KTHS
- Green Forest, Arkansas; United States;
- Frequency: 1480 kHz
- Branding: Your Spanish Radio

Programming
- Format: Regional Mexican

Ownership
- Owner: Carroll County Broadcasting

History
- First air date: 1958

Technical information
- Licensing authority: FCC
- Facility ID: 35668
- Class: D
- Power: 5,000 watts day 64 watts night
- Transmitter coordinates: 36°21′42″N 93°33′40″W﻿ / ﻿36.36167°N 93.56111°W
- Repeaters: 96.9 K245BJ (Berryville) 102.3 K272FX (Eureka Springs)

Links
- Public license information: Public file; LMS;
- Website: kthsradio.com

= KTHS (AM) =

KTHS (1480 AM, "Your Spanish Radio") is a radio station broadcasting a Regional Mexican format. Licensed to Green Forest, Arkansas, United States, the station is currently owned by Carroll County Broadcasting.
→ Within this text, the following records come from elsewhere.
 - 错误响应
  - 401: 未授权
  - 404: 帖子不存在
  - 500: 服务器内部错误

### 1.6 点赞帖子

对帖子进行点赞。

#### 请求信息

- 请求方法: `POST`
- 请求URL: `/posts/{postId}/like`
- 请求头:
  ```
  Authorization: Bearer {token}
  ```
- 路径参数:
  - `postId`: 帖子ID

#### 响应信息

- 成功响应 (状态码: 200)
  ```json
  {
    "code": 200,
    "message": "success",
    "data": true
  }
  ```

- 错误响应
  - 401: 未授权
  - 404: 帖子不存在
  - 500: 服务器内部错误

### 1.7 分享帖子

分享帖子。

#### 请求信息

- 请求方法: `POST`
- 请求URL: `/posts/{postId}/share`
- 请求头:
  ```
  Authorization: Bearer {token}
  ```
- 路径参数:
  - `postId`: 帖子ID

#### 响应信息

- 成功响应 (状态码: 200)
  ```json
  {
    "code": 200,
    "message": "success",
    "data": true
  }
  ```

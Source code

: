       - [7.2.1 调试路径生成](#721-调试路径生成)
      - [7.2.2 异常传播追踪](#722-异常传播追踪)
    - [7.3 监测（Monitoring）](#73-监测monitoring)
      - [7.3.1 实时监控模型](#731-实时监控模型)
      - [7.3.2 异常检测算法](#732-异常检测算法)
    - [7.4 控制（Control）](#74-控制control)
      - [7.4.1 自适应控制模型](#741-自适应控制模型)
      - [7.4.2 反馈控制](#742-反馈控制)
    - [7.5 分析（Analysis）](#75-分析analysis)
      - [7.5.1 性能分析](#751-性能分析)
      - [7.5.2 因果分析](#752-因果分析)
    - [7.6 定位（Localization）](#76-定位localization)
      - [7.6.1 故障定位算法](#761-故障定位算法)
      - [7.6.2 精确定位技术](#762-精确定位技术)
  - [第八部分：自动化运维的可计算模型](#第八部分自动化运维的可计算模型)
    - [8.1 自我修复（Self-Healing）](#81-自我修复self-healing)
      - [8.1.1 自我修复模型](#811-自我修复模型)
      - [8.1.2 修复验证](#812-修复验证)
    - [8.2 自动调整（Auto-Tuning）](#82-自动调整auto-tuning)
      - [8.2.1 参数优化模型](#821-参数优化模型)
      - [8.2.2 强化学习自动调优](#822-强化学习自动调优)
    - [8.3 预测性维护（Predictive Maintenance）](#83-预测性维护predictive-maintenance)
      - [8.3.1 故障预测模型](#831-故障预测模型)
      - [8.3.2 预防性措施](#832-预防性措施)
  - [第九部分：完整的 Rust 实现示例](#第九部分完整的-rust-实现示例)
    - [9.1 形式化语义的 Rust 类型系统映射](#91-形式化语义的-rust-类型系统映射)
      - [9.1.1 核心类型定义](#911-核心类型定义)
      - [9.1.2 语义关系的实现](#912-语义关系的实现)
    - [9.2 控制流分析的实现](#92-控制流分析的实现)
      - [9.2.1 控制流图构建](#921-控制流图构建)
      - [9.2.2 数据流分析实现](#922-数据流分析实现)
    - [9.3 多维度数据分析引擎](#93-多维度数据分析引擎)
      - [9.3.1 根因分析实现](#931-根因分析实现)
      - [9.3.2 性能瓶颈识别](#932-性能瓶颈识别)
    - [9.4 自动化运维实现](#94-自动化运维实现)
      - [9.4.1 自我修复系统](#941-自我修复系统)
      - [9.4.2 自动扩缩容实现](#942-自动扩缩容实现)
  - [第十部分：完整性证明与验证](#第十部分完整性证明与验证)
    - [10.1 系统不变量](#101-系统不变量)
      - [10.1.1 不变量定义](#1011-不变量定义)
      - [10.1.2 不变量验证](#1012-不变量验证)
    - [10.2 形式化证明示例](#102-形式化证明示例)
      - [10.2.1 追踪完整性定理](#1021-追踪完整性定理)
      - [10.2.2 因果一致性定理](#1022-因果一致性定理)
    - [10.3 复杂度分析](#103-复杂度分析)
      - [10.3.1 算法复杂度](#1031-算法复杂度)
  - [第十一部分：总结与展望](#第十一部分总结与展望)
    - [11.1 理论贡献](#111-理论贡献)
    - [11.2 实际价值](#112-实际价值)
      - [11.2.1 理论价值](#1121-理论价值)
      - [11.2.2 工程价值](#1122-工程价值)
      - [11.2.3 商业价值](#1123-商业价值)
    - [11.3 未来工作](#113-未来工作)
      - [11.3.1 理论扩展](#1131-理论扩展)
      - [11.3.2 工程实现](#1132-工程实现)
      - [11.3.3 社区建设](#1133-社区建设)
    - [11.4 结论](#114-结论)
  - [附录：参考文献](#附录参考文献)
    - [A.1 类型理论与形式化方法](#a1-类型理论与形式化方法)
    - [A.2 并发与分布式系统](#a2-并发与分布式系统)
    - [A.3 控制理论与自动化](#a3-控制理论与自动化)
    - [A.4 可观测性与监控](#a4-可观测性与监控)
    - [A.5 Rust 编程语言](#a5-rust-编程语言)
On August 2, 2011, KTHS changed their format from sports to bluegrass, branded as "96.9 The Mountain" (also broadcasts on FM translator K245BJ 96.9 FM).

On February 19, 2013, KTHS changed their format to classic hits, branded as "96.9 The Legend".

On October 22, 2013, the station's city of license was changed from Berryville, Arkansas to Green Forest.